Tęsknicie za GTA? Crime Boss: Rockay City osłodzi czas oczekiwania na kolejną część!

1 rok temu

Amunnation

Jak sprawić żeby przemoc i przestępstwa były cool? Czy w ogóle warto to robić dla poklasku? To chyba temat na inną chwilę. Jak obrócić w żart niezdrowe, kompulsywne zbieractwo broni, które toczy amerykańskie społeczeństwo, a jego wykwitem są strzelaniny w szkołach? Na każdego złego gościa z bronią przypada przypada dobry gość z bronią. Na tym to ma wszystko polegać. Na poziomie makro w geopolityce i na poziomie mikro na ulicy. No cóż Europa taka zerojedynkowa nie jest, ale nie można odmówić spektakularnej drogi jaką w USA przebył mit twardego pogranicznika, który faktycznie musiał tę broń mieć na podorędziu żeby przeżyć. Podobnie jak mieszkańcy miasteczka w północnej Norwegii z serialu Fortitude. Kiedy twardy pogranicznik zmienił się w cynicznego przestępcę, którego popkultura kreuje i sprzedaje jako super cool ananaska?

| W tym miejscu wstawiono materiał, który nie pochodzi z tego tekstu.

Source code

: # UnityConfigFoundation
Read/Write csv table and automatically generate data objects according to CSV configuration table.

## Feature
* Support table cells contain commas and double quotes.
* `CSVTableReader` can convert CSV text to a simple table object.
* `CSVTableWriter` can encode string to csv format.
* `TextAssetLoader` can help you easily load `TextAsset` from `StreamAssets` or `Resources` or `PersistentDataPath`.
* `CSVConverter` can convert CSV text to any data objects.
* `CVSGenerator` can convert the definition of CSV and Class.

Scarface czy Życie Carlita to jeszcze nie jest to. To jeszcze nie jest wdepnięty do oporu jak gaz luz to raczej refleksja nad tym szybkim, gwałtownym życiem pełnym ryzyka. Dopiero Tarantino w Pulp Fiction otwiera tę puszkę pandory szwagrowania. Gangsterska pulpa bez której nie mielibyśmy wybitnej fabuły GTA V. GTA V to Pulp Fiction i Trailer Park Boys w jednym. Ok, może z trochę bardziej dokręconą korbą na socjopatię. Tutaj dochodzimy do Reservoir Dogs. Madsen, który gra w Crime Boss: Rockay City rolę Travisa Bakera jest naprawdę miłym gościem w porównaniu do postaci, którą grał w Reservoir Dogs Tarantino. Madsen ma w grze manieryzmy przeżulonego kowboja. Gibie się jak wokalista Viagra Boys w klipie do piosenki pod tytułem Punk Rock Loser. Na twarzy ma zwykle skwaśniały grymas. Ma w sobie coś z Elvisa. To bardzo charyzmatyczna kreacja. Doczekaliśmy się czasów w których wybitni aktorzy błyszczą w grach, które są pastiszem filmów z lat świetności kina sensacyjnego.

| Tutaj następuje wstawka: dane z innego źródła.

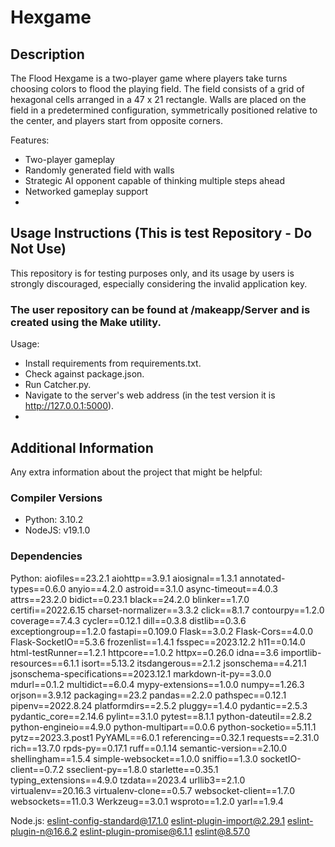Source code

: # Hexgame

## Description

The Flood Hexgame is a two-player game where players take turns choosing colors to flood the playing field. 
The field consists of a grid of hexagonal cells arranged in a 47 x 21 rectangle. 
Walls are placed on the field in a predetermined configuration, symmetrically positioned relative to the center, and players start from opposite corners.

Features:
- Two-player gameplay
- Randomly generated field with walls
- Strategic AI opponent capable of thinking multiple steps ahead
- Networked gameplay support
- 

## Usage Instructions (This is test Repository - Do Not Use)
This repository is for testing purposes only, and its usage by users is strongly discouraged, especially considering the invalid application key.

### The user repository can be found at /makeapp/Server and is created using the Make utility.

Usage:
- Install requirements from requirements.txt.
- Check against package.json.
- Run Catcher.py.
- Navigate to the server's web address (in the test version it is http://127.0.0.1:5000).
- 

## Additional Information

Any extra information about the project that might be helpful:

### Compiler Versions

- Python: 3.10.2
- NodeJS: v19.1.0

### Dependencies
Python:
aiofiles==23.2.1
aiohttp==3.9.1
aiosignal==1.3.1
annotated-types==0.6.0
anyio==4.2.0
astroid==3.1.0
async-timeout==4.0.3
attrs==23.2.0
bidict==0.23.1
black==24.2.0
blinker==1.7.0
certifi==2022.6.15
charset-normalizer==3.3.2
click==8.1.7
contourpy==1.2.0
coverage==7.4.3
cycler==0.12.1
dill==0.3.8
distlib==0.3.6
exceptiongroup==1.2.0
fastapi==0.109.0
Flask==3.0.2
Flask-Cors==4.0.0
Flask-SocketIO==5.3.6
frozenlist==1.4.1
fsspec==2023.12.2
h11==0.14.0
html-testRunner==1.2.1
httpcore==1.0.2
httpx==0.26.0
idna==3.6
importlib-resources==6.1.1
isort==5.13.2
itsdangerous==2.1.2
jsonschema==4.21.1
jsonschema-specifications==2023.12.1
markdown-it-py==3.0.0
mdurl==0.1.2
multidict==6.0.4
mypy-extensions==1.0.0
numpy==1.26.3
orjson==3.9.12
packaging==23.2
pandas==2.2.0
pathspec==0.12.1
pipenv==2022.8.24
platformdirs==2.5.2
pluggy==1.4.0
pydantic==2.5.3
pydantic_core==2.14.6
pylint==3.1.0
pytest==8.1.1
python-dateutil==2.8.2
python-engineio==4.9.0
python-multipart==0.0.6
python-socketio==5.11.1
pytz==2023.3.post1
PyYAML==6.0.1
referencing==0.32.1
requests==2.31.0
rich==13.7.0
rpds-py==0.17.1
ruff==0.1.14
semantic-version==2.10.0
shellingham==1.5.4
simple-websocket==1.0.0
sniffio==1.3.0
socketIO-client==0.7.2
sseclient-py==1.8.0
starlette==0.35.1
typing_extensions==4.9.0
tzdata==2023.4
urllib3==2.1.0
virtualenv==20.16.3
virtualenv-clone==0.5.7
websocket-client==1.7.0
websockets==11.0.3
Werkzeug==3.0.1
wsproto==1.2.0
yarl==1.9.4

Node.js:
eslint-config-standard@17.1.0
eslint-plugin-import@2.29.1
eslint-plugin-n@16.6.2
eslint-plugin-promise@6.1.1
eslint@8.57.0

W Fabule Crime Boss: Rockay City jest coś z kabaretu albo skeczu Monty Pythona czy choćby mockumentary w stylu Trailer Park Boys. Pulp Fiction kiedy spojrzymy pod odpowiednim kątem też jest serią skeczy. Pewnie nie piszę nic odkrywczego, ale nigdy tak bardzo nie czuło się tego w grze komputerowej. Okay, poza serią GTA do której omawiana gra jest oczywistym nawiązaniem.

Chuck Norris nigdy nie był taki zabawny. Macha szablą z czasów wojny secesyjnej, a spod awiatorów sprawia wrażenie jakby myślami był już na zabiegu wybielania zębów albo u manicurzystki. Genialnie się to ogląda. Danny Glover gra jeszcze fajniej niż kiedykolwiek. Może dlatego, iż nigdy nie odtwarzał villaina, a ksywka ‘Gloves’ jest przezabawna w kontekście postaci jaką gra. Scena ze skrętem jest mistrzowska. Naprawdę polecam tę grę ponieważ to, iż jest fajną strzelanką to kwestia drugorzędna. Kim Basinger jest piękną, czarującą, dojrzałą kobietą z przewrotnym poczuciem humoru. Kobiet w obsadzie mało, ale zamiast ilości dostajemy konkretną jakość.

Grafika, OST, Animacja i mechaniki

To wszystko wygląda jak marzenie o kolejnej części GTA. Tyle tylko, iż to FPS, a nie perspektywa trzeciej osoby. Ścieżka jest okay. Nie dorasta do ścieżki GTA V, ale nie można mieć wszystkiego. Animacja jest płynna. Ma w sobie zarówno realizm jak i kreskówkowość. Więcej tam realizmu niż w GTA V, ale to i tak ten sam styl. Kochacie GTA V? Pokochacie Crime: Boss Rockay City.

Mechaniki FPS znają wszyscy. Strzelaj, szukaj osłony i strzelaj dalej. Nie daj się zabić. Nie ma stimpaków, apteczek czy innych tego rodzaju klamotów. Znajdujemy schronienie przed heatem i energia zaczyna się regenerować. Kiedy oberwiemy możemy przełączyć na towarzysza z drużyny i wtedy nas zresuscytuje. Czasem oberwiemy tak mocno, iż kaplica. Wtedy postać wynajęta przez nas widnieje w rosterze jako deceased.

Przejdźmy do rostera, bo tu jest najciekawiej. Mamy do dyspozycji mapkę miasta, a doradcy Bakera podsuwają mu pomysły na to jak ulokować zasoby i jak urwać jeszcze więcej. Mamy do dyspozycji również turf war, ale także wiele innych, interesujących mode’ów na zdobywanie sosu. To nie jest kolejny nudny FPS. Poza tym oprócz gwiazd mamy też wynajętych, którzy niejednokrotnie mają swoją własną historię. Jamajczyk Chase to chyba moja ulubiona postać drugoplanowa.

Podsumowanie

Ta gra to tylko połowicznie gra. Ta gra to frajda, która płynie z oglądania filmów sensacyjnych. Podobnie jak w GTA V czujecie buzującą adrenalinę z kolejnych heistów. Podwórkowa zabawa w policjantów i złodziei się nie starzeje. Kiedy zabraknie prądu dzieci i tak będa się w nią bawiły.

Pisałem już, iż to gra dla fanów serii GTA. To jednak nie tylko to. Crime Boss: Rockay City to gra nie oglądająca się na pokolenia. Dadcore znajdzie tam bohaterów z dzieciństwa, młody znajdzie tam super cool strzelankę i będzie mógł z ojcem wciągnąć kilka filmów Tarantino zajadając się popcornem. Nikt nie umie na tej planecie w rozrywkę tak jak obywatele USA. Co z tego, iż grę zrobili Czesi. Polacy zrobili Hard West i Cyberpunka 2077. Kiedy gra jest o Stanach i grają tam amerykańscy aktorzy/lektorzy raczej nie powinno być lipy. Tu nie ma. Polecam wam ten gorący sztos!